The fact that I can't reproduce the problem with simulated data leads me to believe it has to do with an attribute of my input or prediction data. I've tried reclassifying the factor variable as character, enforcing the order of the rows prior to fitting the model, between fitting the model and predicting, but found no success.
Is this a known issue? What can I do to avoid it?

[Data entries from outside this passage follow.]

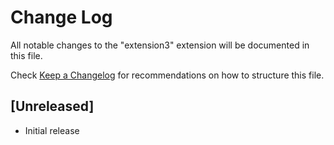 # Change Log

All notable changes to the "extension3" extension will be documented in this file.

Check [Keep a Changelog](http://keepachangelog.com/) for recommendations on how to structure this file.

## [Unreleased]

- Initial release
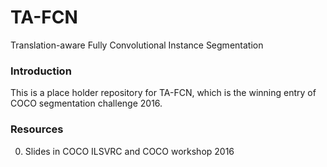 # TA-FCN
Translation-aware Fully Convolutional Instance Segmentation

### Introduction

This is a place holder repository for TA-FCN, which is the winning entry of COCO segmentation challenge 2016.

### Resources

0. Slides in COCO ILSVRC and COCO workshop 2016
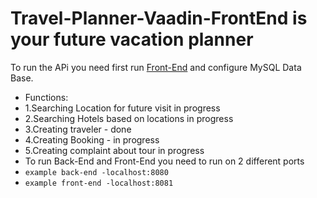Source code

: # Travel-Planner-Vaadin-FrontEnd is your future vacation planner
To run the APi you need first run [Front-End](https://github.com/domKul/Travel-Planner-Vaadin-FrontEnd) and configure MySQL Data Base.
- Functions:
- 1.Searching Location for future visit  in progress
- 2.Searching Hotels based on locations  in progress
- 3.Creating traveler - done
- 4.Creating Booking - in progress
- 5.Creating complaint about tour in progress
- To run Back-End and Front-End you need to run on 2 different ports
- ``example back-end -localhost:8080``
- ``example front-end -localhost:8081``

I have attempted to make a minimal reproducible example of this issue, but have been unsuccessful.
library(merTools)
d <- data.frame(x = rnorm(1000), z = sample(1:25L, 1000, replace=TRUE),
id = sample(LETTERS, 1000, replace = TRUE))
d$z <- as.factor(d$z)
d$id <- factor(d$id)
d$y <- simulate(~x+(1|z),family = gaussian,
newdata=d,
newparams=list(beta=c(2, -1.1), theta=c(.25),
sigma = c(.23)), seed =463)[[1]]
lmeFit <- lmer(y ~ x + (1|z), data = d)
predData <- data.frame(x = rnorm(25), z = sample(1:25L, 25, replace=TRUE),
id = sample(LETTERS, 25, replace = TRUE))
predData$z <- as.factor(predData$z)
predData$id <- factor(predData$id)
predict(lmeFit, predData)
predictInterval(lmeFit, predData)
predictInterval(lmeFit, predData[1, ])
But, playing around with this code I was not able to recreate the error observed above. Can you post a synthetic example or see if you can create a synthetic example?
Or can you test the issue first coercing the factors to characters and seeing if you see the same re-ordering issue?